A Polícia Judiciária (PJ) apreendeu 400 quilos de cocaína num contentor proveniente do Brasil e descarregado no porto de Sines, detendo seis alegados elementos de uma rede internacional de tráfico de droga, informou esta quinta-feira em comunicado de imprensa.

Em conferência de imprensa, o diretor da PJ Norte explicou que a droga vinha dissimulada num contentor com polpa de morango, adquirido “legitimamente” por um cidadão português sem saber que a droga lá seria colocada.

Norberto Martins referiu ainda que o preço da cocaína “está muito barato” nos países de origem. Na Colômbia, um quilograma desta droga ronda os “3 ou 4 mil euros” e na Europa pode ser vendido por “cem vezes mais” o valor de custo. Portugal, pela sua localização e pelos portos que tem, é um local de passagem da droga que posteriormente é enviada para outros países da Europa, explica.

Em comunicado, a PJ explicara que a droga era suficiente para quatro milhões de doses individuais e foi apreendida na terça-feira após uma investigação iniciada em finais de abril, no âmbito da operação com o nome de código “Vento Norte”.

Os detidos são quatro espanhóis e dois portugueses, com idades entre 20 e 51 anos e, segundo a PJ, “são tidos como figuras proeminentes na hierarquia da referida rede criminosa”.

A polícia explica que a cocaína apresentava um elevado grau de pureza, sendo suficiente para produzir mais de quatro milhões de doses individuais”. Com esta operação, a PJ acredita ter dado “um duro golpe” naquela estrutura de tráfico internacional.

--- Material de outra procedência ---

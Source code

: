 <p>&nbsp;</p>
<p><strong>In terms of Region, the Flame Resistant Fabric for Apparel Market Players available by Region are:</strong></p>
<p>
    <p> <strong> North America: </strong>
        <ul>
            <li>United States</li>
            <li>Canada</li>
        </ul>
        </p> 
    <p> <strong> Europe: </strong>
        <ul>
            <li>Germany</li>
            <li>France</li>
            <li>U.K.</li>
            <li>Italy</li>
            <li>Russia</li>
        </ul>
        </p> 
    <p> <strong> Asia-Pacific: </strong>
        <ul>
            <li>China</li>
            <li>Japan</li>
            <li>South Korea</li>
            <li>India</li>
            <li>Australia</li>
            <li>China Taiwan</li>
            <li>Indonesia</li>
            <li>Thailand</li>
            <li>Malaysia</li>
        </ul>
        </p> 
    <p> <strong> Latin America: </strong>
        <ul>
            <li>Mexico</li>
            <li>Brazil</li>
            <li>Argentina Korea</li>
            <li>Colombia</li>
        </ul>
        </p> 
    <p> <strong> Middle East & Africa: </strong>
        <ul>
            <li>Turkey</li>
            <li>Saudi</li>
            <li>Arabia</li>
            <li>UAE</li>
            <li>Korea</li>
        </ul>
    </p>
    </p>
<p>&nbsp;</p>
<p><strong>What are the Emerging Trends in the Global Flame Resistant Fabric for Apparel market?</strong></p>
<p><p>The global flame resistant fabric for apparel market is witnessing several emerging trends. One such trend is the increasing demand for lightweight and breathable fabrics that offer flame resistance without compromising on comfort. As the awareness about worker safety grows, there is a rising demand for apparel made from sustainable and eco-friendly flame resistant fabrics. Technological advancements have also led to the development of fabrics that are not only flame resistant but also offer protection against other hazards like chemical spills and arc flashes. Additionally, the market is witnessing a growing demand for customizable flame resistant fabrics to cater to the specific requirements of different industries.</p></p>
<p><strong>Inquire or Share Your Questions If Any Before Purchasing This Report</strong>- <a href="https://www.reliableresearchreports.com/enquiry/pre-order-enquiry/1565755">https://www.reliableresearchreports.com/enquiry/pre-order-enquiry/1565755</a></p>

A operação Vento Norte, desenvolvida pela Secção Regional de Combate ao Tráfico de Estupefacientes da Diretoria do Norte da PJ, foi articulada com a Unidade Nacional de Combate ao Tráfico de Estupefacientes e contou com a colaboração da Autoridade Tributária. A PJ prevê apresentar os detidos ainda esta quinta-feira ao Tribunal de Instrução Criminal do Porto, para primeiro interrogatório judicial e aplicação das medidas de coação.